### Description of the task
Although the records contain pictures, only their text should be reproduced, exactly as written.

[Records supplied Boundary: Start]

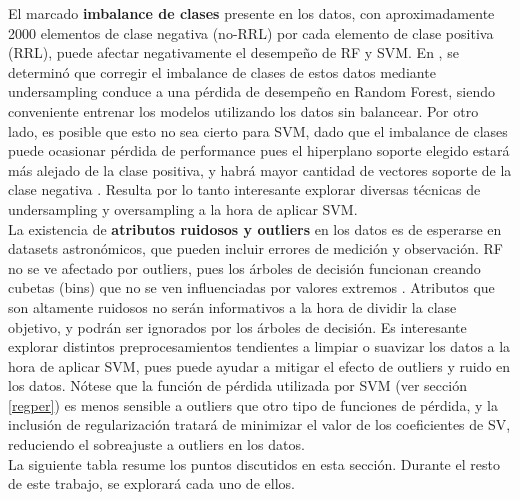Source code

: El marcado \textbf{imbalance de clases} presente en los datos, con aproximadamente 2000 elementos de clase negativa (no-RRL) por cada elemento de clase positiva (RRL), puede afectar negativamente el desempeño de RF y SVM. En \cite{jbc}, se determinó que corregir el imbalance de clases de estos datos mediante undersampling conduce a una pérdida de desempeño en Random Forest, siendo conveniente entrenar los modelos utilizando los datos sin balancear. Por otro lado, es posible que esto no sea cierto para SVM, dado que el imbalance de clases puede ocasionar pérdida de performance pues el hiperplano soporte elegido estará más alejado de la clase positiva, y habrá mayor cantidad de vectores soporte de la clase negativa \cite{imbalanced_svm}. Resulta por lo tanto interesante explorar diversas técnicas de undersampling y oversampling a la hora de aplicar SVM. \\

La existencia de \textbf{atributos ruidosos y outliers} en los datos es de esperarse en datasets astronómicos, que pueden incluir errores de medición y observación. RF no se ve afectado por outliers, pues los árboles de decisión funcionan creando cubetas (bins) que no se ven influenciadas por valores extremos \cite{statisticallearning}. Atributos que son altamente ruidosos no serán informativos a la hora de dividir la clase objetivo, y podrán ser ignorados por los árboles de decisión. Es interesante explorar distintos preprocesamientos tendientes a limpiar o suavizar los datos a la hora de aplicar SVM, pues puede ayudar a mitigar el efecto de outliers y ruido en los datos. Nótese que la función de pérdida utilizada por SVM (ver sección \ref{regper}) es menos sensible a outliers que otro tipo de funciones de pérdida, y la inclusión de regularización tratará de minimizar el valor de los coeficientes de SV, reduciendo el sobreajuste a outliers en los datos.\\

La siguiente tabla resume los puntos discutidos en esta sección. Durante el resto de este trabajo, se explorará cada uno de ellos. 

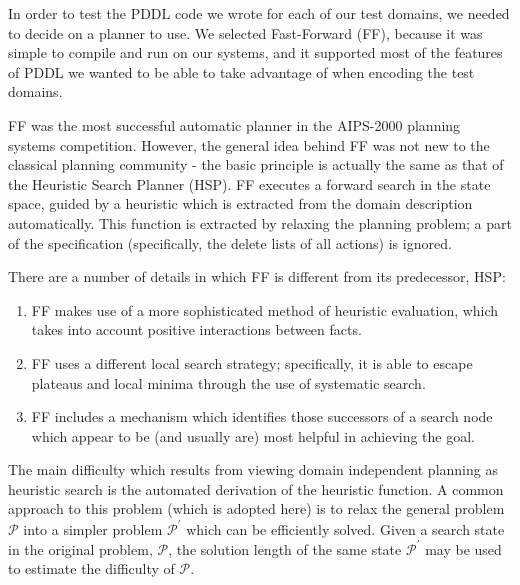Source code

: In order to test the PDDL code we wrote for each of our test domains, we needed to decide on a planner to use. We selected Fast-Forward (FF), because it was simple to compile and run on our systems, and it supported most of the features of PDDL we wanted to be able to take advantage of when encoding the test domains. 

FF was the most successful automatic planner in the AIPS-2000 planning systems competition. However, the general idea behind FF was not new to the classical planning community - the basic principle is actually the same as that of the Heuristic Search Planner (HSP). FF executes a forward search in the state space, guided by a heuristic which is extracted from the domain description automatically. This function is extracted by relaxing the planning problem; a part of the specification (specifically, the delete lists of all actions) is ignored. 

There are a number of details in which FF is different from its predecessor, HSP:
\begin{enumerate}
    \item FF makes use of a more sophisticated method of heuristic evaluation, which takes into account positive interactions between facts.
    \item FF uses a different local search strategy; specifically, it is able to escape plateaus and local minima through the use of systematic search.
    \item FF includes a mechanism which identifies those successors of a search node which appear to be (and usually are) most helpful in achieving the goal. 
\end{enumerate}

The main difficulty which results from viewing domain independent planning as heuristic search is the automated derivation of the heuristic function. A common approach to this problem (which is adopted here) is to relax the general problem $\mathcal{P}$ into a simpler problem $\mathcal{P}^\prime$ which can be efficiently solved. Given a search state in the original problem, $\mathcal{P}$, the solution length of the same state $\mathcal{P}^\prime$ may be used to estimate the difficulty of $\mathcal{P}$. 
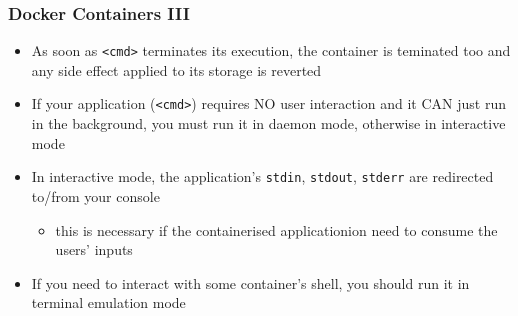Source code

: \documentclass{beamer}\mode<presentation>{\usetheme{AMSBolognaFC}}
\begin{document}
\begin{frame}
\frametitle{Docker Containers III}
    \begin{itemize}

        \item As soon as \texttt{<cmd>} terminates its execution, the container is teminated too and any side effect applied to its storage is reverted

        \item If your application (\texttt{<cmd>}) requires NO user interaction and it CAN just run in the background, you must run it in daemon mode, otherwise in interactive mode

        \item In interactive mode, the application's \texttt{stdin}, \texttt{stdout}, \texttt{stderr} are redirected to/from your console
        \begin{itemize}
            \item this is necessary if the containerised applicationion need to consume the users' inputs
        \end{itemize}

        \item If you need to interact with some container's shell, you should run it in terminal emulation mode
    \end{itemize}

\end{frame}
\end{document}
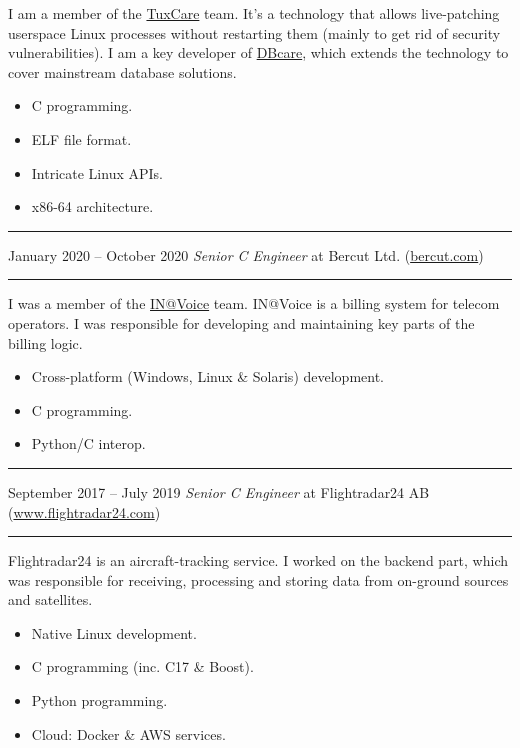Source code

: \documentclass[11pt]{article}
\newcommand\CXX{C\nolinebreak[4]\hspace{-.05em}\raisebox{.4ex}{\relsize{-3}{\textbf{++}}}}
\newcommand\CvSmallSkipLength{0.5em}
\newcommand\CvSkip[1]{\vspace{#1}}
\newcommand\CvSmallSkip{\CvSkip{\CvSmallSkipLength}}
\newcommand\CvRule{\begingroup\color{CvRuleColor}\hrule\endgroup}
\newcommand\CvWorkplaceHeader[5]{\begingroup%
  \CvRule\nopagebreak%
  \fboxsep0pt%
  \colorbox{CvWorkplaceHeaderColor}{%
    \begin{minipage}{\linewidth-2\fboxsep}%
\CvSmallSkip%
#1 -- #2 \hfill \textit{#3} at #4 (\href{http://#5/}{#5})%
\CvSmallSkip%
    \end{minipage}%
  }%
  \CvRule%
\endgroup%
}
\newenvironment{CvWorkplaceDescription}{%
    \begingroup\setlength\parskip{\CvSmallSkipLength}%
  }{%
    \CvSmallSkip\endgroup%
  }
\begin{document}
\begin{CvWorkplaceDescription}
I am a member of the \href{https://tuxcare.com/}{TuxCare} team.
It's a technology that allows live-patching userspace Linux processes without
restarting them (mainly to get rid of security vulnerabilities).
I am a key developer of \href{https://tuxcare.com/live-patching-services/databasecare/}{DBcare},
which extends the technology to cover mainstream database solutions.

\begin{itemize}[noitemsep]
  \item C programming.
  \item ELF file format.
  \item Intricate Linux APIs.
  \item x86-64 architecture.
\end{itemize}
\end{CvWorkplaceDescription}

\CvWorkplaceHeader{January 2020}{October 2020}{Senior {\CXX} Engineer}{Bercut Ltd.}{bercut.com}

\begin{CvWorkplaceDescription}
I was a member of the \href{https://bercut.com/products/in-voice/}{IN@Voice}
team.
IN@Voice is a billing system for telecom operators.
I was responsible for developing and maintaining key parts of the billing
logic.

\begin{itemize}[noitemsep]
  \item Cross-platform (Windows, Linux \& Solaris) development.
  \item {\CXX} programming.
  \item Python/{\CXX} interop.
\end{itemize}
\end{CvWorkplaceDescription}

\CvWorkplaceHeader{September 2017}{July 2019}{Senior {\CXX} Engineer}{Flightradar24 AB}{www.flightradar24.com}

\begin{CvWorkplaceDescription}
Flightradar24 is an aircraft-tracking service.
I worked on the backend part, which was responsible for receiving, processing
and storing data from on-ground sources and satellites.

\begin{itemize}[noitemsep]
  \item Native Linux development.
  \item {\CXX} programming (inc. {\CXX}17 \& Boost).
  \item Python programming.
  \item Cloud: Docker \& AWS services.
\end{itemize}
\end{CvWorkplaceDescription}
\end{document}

[Records supplied Boundary: End]

### Solution for this task
Source code

: El marcado \textbf{imbalance de clases} presente en los datos, con aproximadamente 2000 elementos de clase negativa (no-RRL) por cada elemento de clase positiva (RRL), puede afectar negativamente el desempeño de RF y SVM. En \cite{jbc}, se determinó que corregir el imbalance de clases de estos datos mediante undersampling conduce a una pérdida de desempeño en Random Forest, siendo conveniente entrenar los modelos utilizando los datos sin balancear. Por otro lado, es posible que esto no sea cierto para SVM, dado que el imbalance de clases puede ocasionar pérdida de performance pues el hiperplano soporte elegido estará más alejado de la clase positiva, y habrá mayor cantidad de vectores soporte de la clase negativa \cite{imbalanced_svm}. Resulta por lo tanto interesante explorar diversas técnicas de undersampling y oversampling a la hora de aplicar SVM. \\

La existencia de \textbf{atributos ruidosos y outliers} en los datos es de esperarse en datasets astronómicos, que pueden incluir errores de medición y observación. RF no se ve afectado por outliers, pues los árboles de decisión funcionan creando cubetas (bins) que no se ven influenciadas por valores extremos \cite{statisticallearning}. Atributos que son altamente ruidosos no serán informativos a la hora de dividir la clase objetivo, y podrán ser ignorados por los árboles de decisión. Es interesante explorar distintos preprocesamientos tendientes a limpiar o suavizar los datos a la hora de aplicar SVM, pues puede ayudar a mitigar el efecto de outliers y ruido en los datos. Nótese que la función de pérdida utilizada por SVM (ver sección \ref{regper}) es menos sensible a outliers que otro tipo de funciones de pérdida, y la inclusión de regularización tratará de minimizar el valor de los coeficientes de SV, reduciendo el sobreajuste a outliers en los datos.\\

La siguiente tabla resume los puntos discutidos en esta sección. Durante el resto de este trabajo, se explorará cada uno de ellos. 

Source code

: In order to test the PDDL code we wrote for each of our test domains, we needed to decide on a planner to use. We selected Fast-Forward (FF), because it was simple to compile and run on our systems, and it supported most of the features of PDDL we wanted to be able to take advantage of when encoding the test domains. 

FF was the most successful automatic planner in the AIPS-2000 planning systems competition. However, the general idea behind FF was not new to the classical planning community - the basic principle is actually the same as that of the Heuristic Search Planner (HSP). FF executes a forward search in the state space, guided by a heuristic which is extracted from the domain description automatically. This function is extracted by relaxing the planning problem; a part of the specification (specifically, the delete lists of all actions) is ignored. 

There are a number of details in which FF is different from its predecessor, HSP:
\begin{enumerate}
    \item FF makes use of a more sophisticated method of heuristic evaluation, which takes into account positive interactions between facts.
    \item FF uses a different local search strategy; specifically, it is able to escape plateaus and local minima through the use of systematic search.
    \item FF includes a mechanism which identifies those successors of a search node which appear to be (and usually are) most helpful in achieving the goal. 
\end{enumerate}

The main difficulty which results from viewing domain independent planning as heuristic search is the automated derivation of the heuristic function. A common approach to this problem (which is adopted here) is to relax the general problem $\mathcal{P}$ into a simpler problem $\mathcal{P}^\prime$ which can be efficiently solved. Given a search state in the original problem, $\mathcal{P}$, the solution length of the same state $\mathcal{P}^\prime$ may be used to estimate the difficulty of $\mathcal{P}$. 
Source code

: \documentclass{beamer}\mode<presentation>{\usetheme{AMSBolognaFC}}
\begin{document}
\begin{frame}
\frametitle{Docker Containers III}
    \begin{itemize}

        \item As soon as \texttt{<cmd>} terminates its execution, the container is teminated too and any side effect applied to its storage is reverted

        \item If your application (\texttt{<cmd>}) requires NO user interaction and it CAN just run in the background, you must run it in daemon mode, otherwise in interactive mode

        \item In interactive mode, the application's \texttt{stdin}, \texttt{stdout}, \texttt{stderr} are redirected to/from your console
        \begin{itemize}
            \item this is necessary if the containerised applicationion need to consume the users' inputs
        \end{itemize}

        \item If you need to interact with some container's shell, you should run it in terminal emulation mode
    \end{itemize}

\end{frame}
\end{document}
Source code

: \documentclass[11pt]{article}
\newcommand\CXX{C\nolinebreak[4]\hspace{-.05em}\raisebox{.4ex}{\relsize{-3}{\textbf{++}}}}
\newcommand\CvSmallSkipLength{0.5em}
\newcommand\CvSkip[1]{\vspace{#1}}
\newcommand\CvSmallSkip{\CvSkip{\CvSmallSkipLength}}
\newcommand\CvRule{\begingroup\color{CvRuleColor}\hrule\endgroup}
\newcommand\CvWorkplaceHeader[5]{\begingroup%
  \CvRule\nopagebreak%
  \fboxsep0pt%
  \colorbox{CvWorkplaceHeaderColor}{%
    \begin{minipage}{\linewidth-2\fboxsep}%
\CvSmallSkip%
#1 -- #2 \hfill \textit{#3} at #4 (\href{http://#5/}{#5})%
\CvSmallSkip%
    \end{minipage}%
  }%
  \CvRule%
\endgroup%
}
\newenvironment{CvWorkplaceDescription}{%
    \begingroup\setlength\parskip{\CvSmallSkipLength}%
  }{%
    \CvSmallSkip\endgroup%
  }
\begin{document}
\begin{CvWorkplaceDescription}
I am a member of the \href{https://tuxcare.com/}{TuxCare} team.
It's a technology that allows live-patching userspace Linux processes without
restarting them (mainly to get rid of security vulnerabilities).
I am a key developer of \href{https://tuxcare.com/live-patching-services/databasecare/}{DBcare},
which extends the technology to cover mainstream database solutions.

\begin{itemize}[noitemsep]
  \item C programming.
  \item ELF file format.
  \item Intricate Linux APIs.
  \item x86-64 architecture.
\end{itemize}
\end{CvWorkplaceDescription}

\CvWorkplaceHeader{January 2020}{October 2020}{Senior {\CXX} Engineer}{Bercut Ltd.}{bercut.com}

\begin{CvWorkplaceDescription}
I was a member of the \href{https://bercut.com/products/in-voice/}{IN@Voice}
team.
IN@Voice is a billing system for telecom operators.
I was responsible for developing and maintaining key parts of the billing
logic.

\begin{itemize}[noitemsep]
  \item Cross-platform (Windows, Linux \& Solaris) development.
  \item {\CXX} programming.
  \item Python/{\CXX} interop.
\end{itemize}
\end{CvWorkplaceDescription}

\CvWorkplaceHeader{September 2017}{July 2019}{Senior {\CXX} Engineer}{Flightradar24 AB}{www.flightradar24.com}

\begin{CvWorkplaceDescription}
Flightradar24 is an aircraft-tracking service.
I worked on the backend part, which was responsible for receiving, processing
and storing data from on-ground sources and satellites.

\begin{itemize}[noitemsep]
  \item Native Linux development.
  \item {\CXX} programming (inc. {\CXX}17 \& Boost).
  \item Python programming.
  \item Cloud: Docker \& AWS services.
\end{itemize}
\end{CvWorkplaceDescription}
\end{document}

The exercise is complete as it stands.